Mientras tanto, el INE tuvo que trabajar en escenarios para hacer viable la elección, rompiendo con los parámetros conocidos y probados en innumerables comicios efectuados para la renovación de gobiernos y congresos. Así, se inventaron los “distritos judiciales electorales”, introduciendo criterios como la “distribución de especialidades” para definir los cargos a ser sujetos a elección en cada distrito. Esto llevó a cosas tan ilógicas e incomprensibles como que, en una elección nacional, los electores de la Ciudad de México votaran por un número considerablemente mayor de candidaturas que en el resto del país; o que solo una porción minoritaria del electorado de la Ciudad de México votara por jueces especializados en competencia económica o telecomunicaciones, que tendrán atribuciones a nivel nacional. Todo ello rompiendo con el principio democrático fundamental de que todos los votos deben valer lo mismo. Ya en el extremo, en la elección de jueces y magistrados locales, destacó el caso de Durango, donde los poderes proponentes de plano se “pusieron de acuerdo” y se presentaron candidaturas únicas (cualquier parecido con cómo se organizaban las elecciones judiciales, que las había, en la Unión Soviética es mera coincidencia).
Por otra parte está el diseño de las boletas electorales. Todo un reto para una ciudadanía acostumbrada a boletas sencillas, con nombres de candidaturas y emblemas de partidos o coaliciones en recuadros bien definidos. Aquí el desafío fue llegar a solo seis boletas universales federales que se pudieran emplear en cada rincón del país.
Entre los hechos más polémicos estuvo la decisión de que, contrariamente al exitoso modelo de que los vecinos integrantes de las mesas de casilla cuentan los votos –el cual genera confianza–, en este caso el escrutinio y cómputo se realizó en las oficinas distritales del INE por parte de los consejeros ciudadanos de los consejos distritales, con el auxilio de personal del servicio profesional electoral del INE y el personal eventual de supervisores y capacitadores electorales. Además, en el caso de las boletas no utilizadas en la elección, se determinó no anularlas en la casilla, sino separarlas y resguardarlas en sobres distintos a las que sí se utilizaron y depositaron en las urnas.
Estas decisiones se tomaron por necesidad.
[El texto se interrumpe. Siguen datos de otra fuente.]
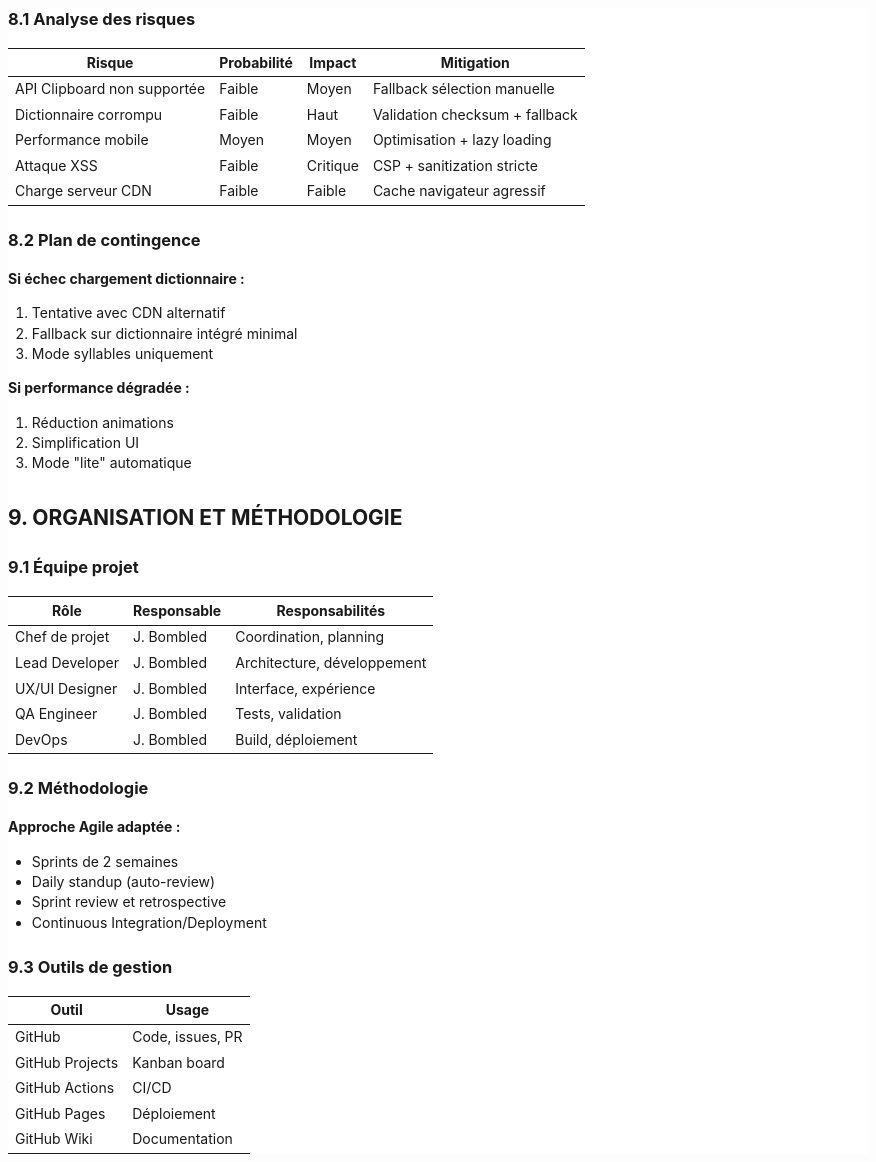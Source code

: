 ### 8.1 Analyse des risques

| Risque | Probabilité | Impact | Mitigation |
|--------|------------|---------|------------|
| API Clipboard non supportée | Faible | Moyen | Fallback sélection manuelle |
| Dictionnaire corrompu | Faible | Haut | Validation checksum + fallback |
| Performance mobile | Moyen | Moyen | Optimisation + lazy loading |
| Attaque XSS | Faible | Critique | CSP + sanitization stricte |
| Charge serveur CDN | Faible | Faible | Cache navigateur agressif |

### 8.2 Plan de contingence

**Si échec chargement dictionnaire :**
1. Tentative avec CDN alternatif
2. Fallback sur dictionnaire intégré minimal
3. Mode syllables uniquement

**Si performance dégradée :**
1. Réduction animations
2. Simplification UI
3. Mode "lite" automatique

## 9. ORGANISATION ET MÉTHODOLOGIE

### 9.1 Équipe projet

| Rôle | Responsable | Responsabilités |
|------|-------------|-----------------|
| Chef de projet | J. Bombled | Coordination, planning |
| Lead Developer | J. Bombled | Architecture, développement |
| UX/UI Designer | J. Bombled | Interface, expérience |
| QA Engineer | J. Bombled | Tests, validation |
| DevOps | J. Bombled | Build, déploiement |

### 9.2 Méthodologie

**Approche Agile adaptée :**
- Sprints de 2 semaines
- Daily standup (auto-review)
- Sprint review et retrospective
- Continuous Integration/Deployment

### 9.3 Outils de gestion

| Outil | Usage |
|-------|-------|
| GitHub | Code, issues, PR |
| GitHub Projects | Kanban board |
| GitHub Actions | CI/CD |
| GitHub Pages | Déploiement |
| GitHub Wiki | Documentation |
En números redondos, para la elección de 2024 se establecieron poco más de 170 mil casillas; para la elección judicial, menos de 84 mil. Es decir, la mitad. La ciudadanía funcionaria de casilla tuvo un número récord en tipos de elecciones, boletas complejas y potenciales votantes. Y, aunque se había previsto que la participación sería baja –como en efecto lo fue–, el INE y las autoridades locales tienen que trabajar bajo el supuesto de que todo el padrón electoral puede asistir a ejercer su derecho al sufragio. Si en una elección normal, desde que se instala la casilla hasta que se lleva el paquete a la sede distrital, los ciudadanos que integran las mesas de casilla suelen invertir –en el mejor de los casos– unas doce horas, con un escrutinio y cómputo tan complejo como el de las abigarradas boletas de la elección judicial, hacerlo en cada casilla posiblemente habría implicado que los ciudadanos le destinaran, al menos, veinticuatro horas ininterrumpidas. Ello llevó a que también se difiriera la difusión de los resultados; no para conocerse ganadores en la noche de la jornada electoral, sino que el cómputo de votos de todas las elecciones federales y locales se previó de manera sucesiva y escalonada a lo largo de diez días.
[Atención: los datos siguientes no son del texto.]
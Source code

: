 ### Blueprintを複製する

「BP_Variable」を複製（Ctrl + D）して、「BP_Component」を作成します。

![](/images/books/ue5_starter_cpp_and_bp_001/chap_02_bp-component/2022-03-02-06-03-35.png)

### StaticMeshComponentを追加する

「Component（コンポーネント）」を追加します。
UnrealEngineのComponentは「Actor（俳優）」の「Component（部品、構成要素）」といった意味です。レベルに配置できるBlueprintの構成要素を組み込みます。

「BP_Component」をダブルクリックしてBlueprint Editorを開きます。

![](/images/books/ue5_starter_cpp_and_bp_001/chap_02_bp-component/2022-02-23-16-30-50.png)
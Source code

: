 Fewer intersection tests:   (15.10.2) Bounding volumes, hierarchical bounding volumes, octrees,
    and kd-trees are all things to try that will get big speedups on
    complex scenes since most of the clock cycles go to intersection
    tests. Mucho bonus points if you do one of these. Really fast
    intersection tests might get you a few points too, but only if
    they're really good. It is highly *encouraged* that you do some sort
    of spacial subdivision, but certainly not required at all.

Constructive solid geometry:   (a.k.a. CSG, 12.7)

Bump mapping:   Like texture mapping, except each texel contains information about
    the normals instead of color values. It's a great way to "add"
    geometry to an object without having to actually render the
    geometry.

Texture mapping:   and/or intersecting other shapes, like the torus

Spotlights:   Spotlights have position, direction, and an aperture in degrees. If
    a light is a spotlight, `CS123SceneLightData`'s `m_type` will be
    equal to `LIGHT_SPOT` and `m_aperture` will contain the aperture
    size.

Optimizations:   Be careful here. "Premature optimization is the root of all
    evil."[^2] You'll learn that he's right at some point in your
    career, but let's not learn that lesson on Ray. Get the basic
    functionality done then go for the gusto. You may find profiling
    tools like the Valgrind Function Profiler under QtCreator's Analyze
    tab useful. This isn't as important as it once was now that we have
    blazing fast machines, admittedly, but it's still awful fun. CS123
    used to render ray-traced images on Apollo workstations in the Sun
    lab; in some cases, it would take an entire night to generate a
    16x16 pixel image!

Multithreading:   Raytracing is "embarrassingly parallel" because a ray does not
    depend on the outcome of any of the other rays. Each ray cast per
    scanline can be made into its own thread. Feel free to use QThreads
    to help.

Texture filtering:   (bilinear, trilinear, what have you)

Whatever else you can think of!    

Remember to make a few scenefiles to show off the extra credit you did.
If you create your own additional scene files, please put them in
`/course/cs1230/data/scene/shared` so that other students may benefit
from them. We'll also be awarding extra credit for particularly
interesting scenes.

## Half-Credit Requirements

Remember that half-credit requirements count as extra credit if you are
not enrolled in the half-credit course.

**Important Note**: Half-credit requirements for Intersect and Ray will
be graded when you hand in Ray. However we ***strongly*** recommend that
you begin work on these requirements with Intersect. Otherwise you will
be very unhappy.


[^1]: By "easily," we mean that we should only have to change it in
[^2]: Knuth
En este accidentado camino, se dieron situaciones adicionales que dañaron irremediablemente el proceso. Entre las más graves, la confirmación, por parte de la presidencia del Senado, de que “se les fueron” en las listas perfiles a todas luces inelegibles, cuyos nombres llegaron a las boletas. Como en profecía cumplida, muchos analistas habían advertido que uno de los principales riesgos de la elección judicial era que podía incluir a personas vinculadas con intereses nefastos, como los relacionados con el crimen organizado. Se dio así una pugna entre el Senado y el INE para “bajar” esas candidaturas indeseables. Con justificada razón –en los términos de la reforma para la elección judicial– el INE negó tener atribuciones para revisar y anular dichas candidaturas. Una vez más, el Tribunal Electoral se alineó con el régimen y determinó que el INE tendría que revisar la elegibilidad de candidaturas ganadoras en este y otros supuestos.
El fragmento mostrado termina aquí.